The input:

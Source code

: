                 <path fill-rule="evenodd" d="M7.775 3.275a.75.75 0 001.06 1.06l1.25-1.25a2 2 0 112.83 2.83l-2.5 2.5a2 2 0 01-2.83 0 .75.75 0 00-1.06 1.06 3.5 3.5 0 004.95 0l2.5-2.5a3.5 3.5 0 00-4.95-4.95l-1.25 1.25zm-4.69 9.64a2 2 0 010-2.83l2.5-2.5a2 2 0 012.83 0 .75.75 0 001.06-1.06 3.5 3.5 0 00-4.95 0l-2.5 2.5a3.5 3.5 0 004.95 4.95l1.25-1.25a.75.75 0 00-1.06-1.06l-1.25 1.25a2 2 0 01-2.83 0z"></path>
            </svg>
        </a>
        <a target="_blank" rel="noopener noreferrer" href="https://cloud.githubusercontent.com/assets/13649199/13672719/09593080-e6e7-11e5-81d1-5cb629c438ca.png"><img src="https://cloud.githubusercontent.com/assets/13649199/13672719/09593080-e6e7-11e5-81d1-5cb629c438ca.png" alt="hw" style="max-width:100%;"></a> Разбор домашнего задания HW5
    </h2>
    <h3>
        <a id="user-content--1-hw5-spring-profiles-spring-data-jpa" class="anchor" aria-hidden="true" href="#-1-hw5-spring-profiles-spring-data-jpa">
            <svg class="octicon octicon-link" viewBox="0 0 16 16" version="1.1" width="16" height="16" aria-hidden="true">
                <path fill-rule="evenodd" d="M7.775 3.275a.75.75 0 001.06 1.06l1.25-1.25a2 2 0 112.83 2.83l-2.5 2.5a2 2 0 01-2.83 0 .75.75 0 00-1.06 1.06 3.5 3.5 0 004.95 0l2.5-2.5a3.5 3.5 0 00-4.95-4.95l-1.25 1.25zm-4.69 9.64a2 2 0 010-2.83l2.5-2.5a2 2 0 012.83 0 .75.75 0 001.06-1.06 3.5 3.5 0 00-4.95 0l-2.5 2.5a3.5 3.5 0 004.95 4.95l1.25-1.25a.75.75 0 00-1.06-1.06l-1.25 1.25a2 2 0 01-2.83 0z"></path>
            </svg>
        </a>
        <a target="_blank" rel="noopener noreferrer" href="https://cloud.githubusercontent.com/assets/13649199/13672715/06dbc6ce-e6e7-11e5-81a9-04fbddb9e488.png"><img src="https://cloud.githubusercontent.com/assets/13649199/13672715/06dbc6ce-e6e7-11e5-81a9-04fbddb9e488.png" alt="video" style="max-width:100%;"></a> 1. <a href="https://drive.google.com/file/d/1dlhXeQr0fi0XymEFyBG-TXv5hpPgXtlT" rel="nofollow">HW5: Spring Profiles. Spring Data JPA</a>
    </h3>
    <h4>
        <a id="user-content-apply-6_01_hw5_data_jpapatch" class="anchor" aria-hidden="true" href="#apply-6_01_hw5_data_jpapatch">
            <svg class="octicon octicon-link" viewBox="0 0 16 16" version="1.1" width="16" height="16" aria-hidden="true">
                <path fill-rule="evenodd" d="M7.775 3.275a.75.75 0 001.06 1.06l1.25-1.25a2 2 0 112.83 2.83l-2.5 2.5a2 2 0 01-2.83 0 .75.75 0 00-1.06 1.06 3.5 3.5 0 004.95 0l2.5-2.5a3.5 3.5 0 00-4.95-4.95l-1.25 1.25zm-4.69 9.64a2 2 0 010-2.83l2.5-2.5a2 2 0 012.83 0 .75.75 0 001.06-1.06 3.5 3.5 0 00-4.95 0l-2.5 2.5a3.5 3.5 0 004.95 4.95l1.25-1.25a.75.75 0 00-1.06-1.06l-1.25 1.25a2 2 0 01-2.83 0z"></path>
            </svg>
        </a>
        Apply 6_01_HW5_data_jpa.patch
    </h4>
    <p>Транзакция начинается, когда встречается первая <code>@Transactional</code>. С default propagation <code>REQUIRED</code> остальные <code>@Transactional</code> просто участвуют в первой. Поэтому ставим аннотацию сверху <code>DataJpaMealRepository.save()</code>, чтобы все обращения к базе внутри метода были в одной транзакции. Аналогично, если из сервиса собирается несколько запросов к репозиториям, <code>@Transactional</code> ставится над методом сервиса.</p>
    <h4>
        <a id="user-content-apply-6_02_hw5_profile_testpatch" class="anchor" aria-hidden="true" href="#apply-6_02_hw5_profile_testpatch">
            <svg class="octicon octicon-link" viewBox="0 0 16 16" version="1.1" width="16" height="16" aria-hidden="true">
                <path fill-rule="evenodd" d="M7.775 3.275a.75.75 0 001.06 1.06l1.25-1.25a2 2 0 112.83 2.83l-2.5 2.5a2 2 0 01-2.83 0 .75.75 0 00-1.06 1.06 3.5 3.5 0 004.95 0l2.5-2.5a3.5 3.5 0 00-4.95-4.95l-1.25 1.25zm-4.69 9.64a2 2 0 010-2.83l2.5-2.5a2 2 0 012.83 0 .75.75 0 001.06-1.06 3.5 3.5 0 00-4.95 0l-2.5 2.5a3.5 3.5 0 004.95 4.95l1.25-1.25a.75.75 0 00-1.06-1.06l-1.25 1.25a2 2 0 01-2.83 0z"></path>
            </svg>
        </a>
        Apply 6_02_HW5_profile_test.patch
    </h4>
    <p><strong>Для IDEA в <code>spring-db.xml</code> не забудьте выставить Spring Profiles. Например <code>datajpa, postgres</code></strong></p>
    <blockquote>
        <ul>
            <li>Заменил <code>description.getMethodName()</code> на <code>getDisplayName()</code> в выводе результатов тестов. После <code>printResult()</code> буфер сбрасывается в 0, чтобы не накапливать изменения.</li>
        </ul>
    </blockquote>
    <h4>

Activity: Print every record above. Keep each one exactly as it is.

Output for this exercise:
Source code

:                 <path fill-rule="evenodd" d="M7.775 3.275a.75.75 0 001.06 1.06l1.25-1.25a2 2 0 112.83 2.83l-2.5 2.5a2 2 0 01-2.83 0 .75.75 0 00-1.06 1.06 3.5 3.5 0 004.95 0l2.5-2.5a3.5 3.5 0 00-4.95-4.95l-1.25 1.25zm-4.69 9.64a2 2 0 010-2.83l2.5-2.5a2 2 0 012.83 0 .75.75 0 001.06-1.06 3.5 3.5 0 00-4.95 0l-2.5 2.5a3.5 3.5 0 004.95 4.95l1.25-1.25a.75.75 0 00-1.06-1.06l-1.25 1.25a2 2 0 01-2.83 0z"></path>
            </svg>
        </a>
        <a target="_blank" rel="noopener noreferrer" href="https://cloud.githubusercontent.com/assets/13649199/13672719/09593080-e6e7-11e5-81d1-5cb629c438ca.png"><img src="https://cloud.githubusercontent.com/assets/13649199/13672719/09593080-e6e7-11e5-81d1-5cb629c438ca.png" alt="hw" style="max-width:100%;"></a> Разбор домашнего задания HW5
    </h2>
    <h3>
        <a id="user-content--1-hw5-spring-profiles-spring-data-jpa" class="anchor" aria-hidden="true" href="#-1-hw5-spring-profiles-spring-data-jpa">
            <svg class="octicon octicon-link" viewBox="0 0 16 16" version="1.1" width="16" height="16" aria-hidden="true">
                <path fill-rule="evenodd" d="M7.775 3.275a.75.75 0 001.06 1.06l1.25-1.25a2 2 0 112.83 2.83l-2.5 2.5a2 2 0 01-2.83 0 .75.75 0 00-1.06 1.06 3.5 3.5 0 004.95 0l2.5-2.5a3.5 3.5 0 00-4.95-4.95l-1.25 1.25zm-4.69 9.64a2 2 0 010-2.83l2.5-2.5a2 2 0 012.83 0 .75.75 0 001.06-1.06 3.5 3.5 0 00-4.95 0l-2.5 2.5a3.5 3.5 0 004.95 4.95l1.25-1.25a.75.75 0 00-1.06-1.06l-1.25 1.25a2 2 0 01-2.83 0z"></path>
            </svg>
        </a>
        <a target="_blank" rel="noopener noreferrer" href="https://cloud.githubusercontent.com/assets/13649199/13672715/06dbc6ce-e6e7-11e5-81a9-04fbddb9e488.png"><img src="https://cloud.githubusercontent.com/assets/13649199/13672715/06dbc6ce-e6e7-11e5-81a9-04fbddb9e488.png" alt="video" style="max-width:100%;"></a> 1. <a href="https://drive.google.com/file/d/1dlhXeQr0fi0XymEFyBG-TXv5hpPgXtlT" rel="nofollow">HW5: Spring Profiles. Spring Data JPA</a>
    </h3>
    <h4>
        <a id="user-content-apply-6_01_hw5_data_jpapatch" class="anchor" aria-hidden="true" href="#apply-6_01_hw5_data_jpapatch">
            <svg class="octicon octicon-link" viewBox="0 0 16 16" version="1.1" width="16" height="16" aria-hidden="true">
                <path fill-rule="evenodd" d="M7.775 3.275a.75.75 0 001.06 1.06l1.25-1.25a2 2 0 112.83 2.83l-2.5 2.5a2 2 0 01-2.83 0 .75.75 0 00-1.06 1.06 3.5 3.5 0 004.95 0l2.5-2.5a3.5 3.5 0 00-4.95-4.95l-1.25 1.25zm-4.69 9.64a2 2 0 010-2.83l2.5-2.5a2 2 0 012.83 0 .75.75 0 001.06-1.06 3.5 3.5 0 00-4.95 0l-2.5 2.5a3.5 3.5 0 004.95 4.95l1.25-1.25a.75.75 0 00-1.06-1.06l-1.25 1.25a2 2 0 01-2.83 0z"></path>
            </svg>
        </a>
        Apply 6_01_HW5_data_jpa.patch
    </h4>
    <p>Транзакция начинается, когда встречается первая <code>@Transactional</code>. С default propagation <code>REQUIRED</code> остальные <code>@Transactional</code> просто участвуют в первой. Поэтому ставим аннотацию сверху <code>DataJpaMealRepository.save()</code>, чтобы все обращения к базе внутри метода были в одной транзакции. Аналогично, если из сервиса собирается несколько запросов к репозиториям, <code>@Transactional</code> ставится над методом сервиса.</p>
    <h4>
        <a id="user-content-apply-6_02_hw5_profile_testpatch" class="anchor" aria-hidden="true" href="#apply-6_02_hw5_profile_testpatch">
            <svg class="octicon octicon-link" viewBox="0 0 16 16" version="1.1" width="16" height="16" aria-hidden="true">
                <path fill-rule="evenodd" d="M7.775 3.275a.75.75 0 001.06 1.06l1.25-1.25a2 2 0 112.83 2.83l-2.5 2.5a2 2 0 01-2.83 0 .75.75 0 00-1.06 1.06 3.5 3.5 0 004.95 0l2.5-2.5a3.5 3.5 0 00-4.95-4.95l-1.25 1.25zm-4.69 9.64a2 2 0 010-2.83l2.5-2.5a2 2 0 012.83 0 .75.75 0 001.06-1.06 3.5 3.5 0 00-4.95 0l-2.5 2.5a3.5 3.5 0 004.95 4.95l1.25-1.25a.75.75 0 00-1.06-1.06l-1.25 1.25a2 2 0 01-2.83 0z"></path>
            </svg>
        </a>
        Apply 6_02_HW5_profile_test.patch
    </h4>
    <p><strong>Для IDEA в <code>spring-db.xml</code> не забудьте выставить Spring Profiles. Например <code>datajpa, postgres</code></strong></p>
    <blockquote>
        <ul>
            <li>Заменил <code>description.getMethodName()</code> на <code>getDisplayName()</code> в выводе результатов тестов. После <code>printResult()</code> буфер сбрасывается в 0, чтобы не накапливать изменения.</li>
        </ul>
    </blockquote>
    <h4>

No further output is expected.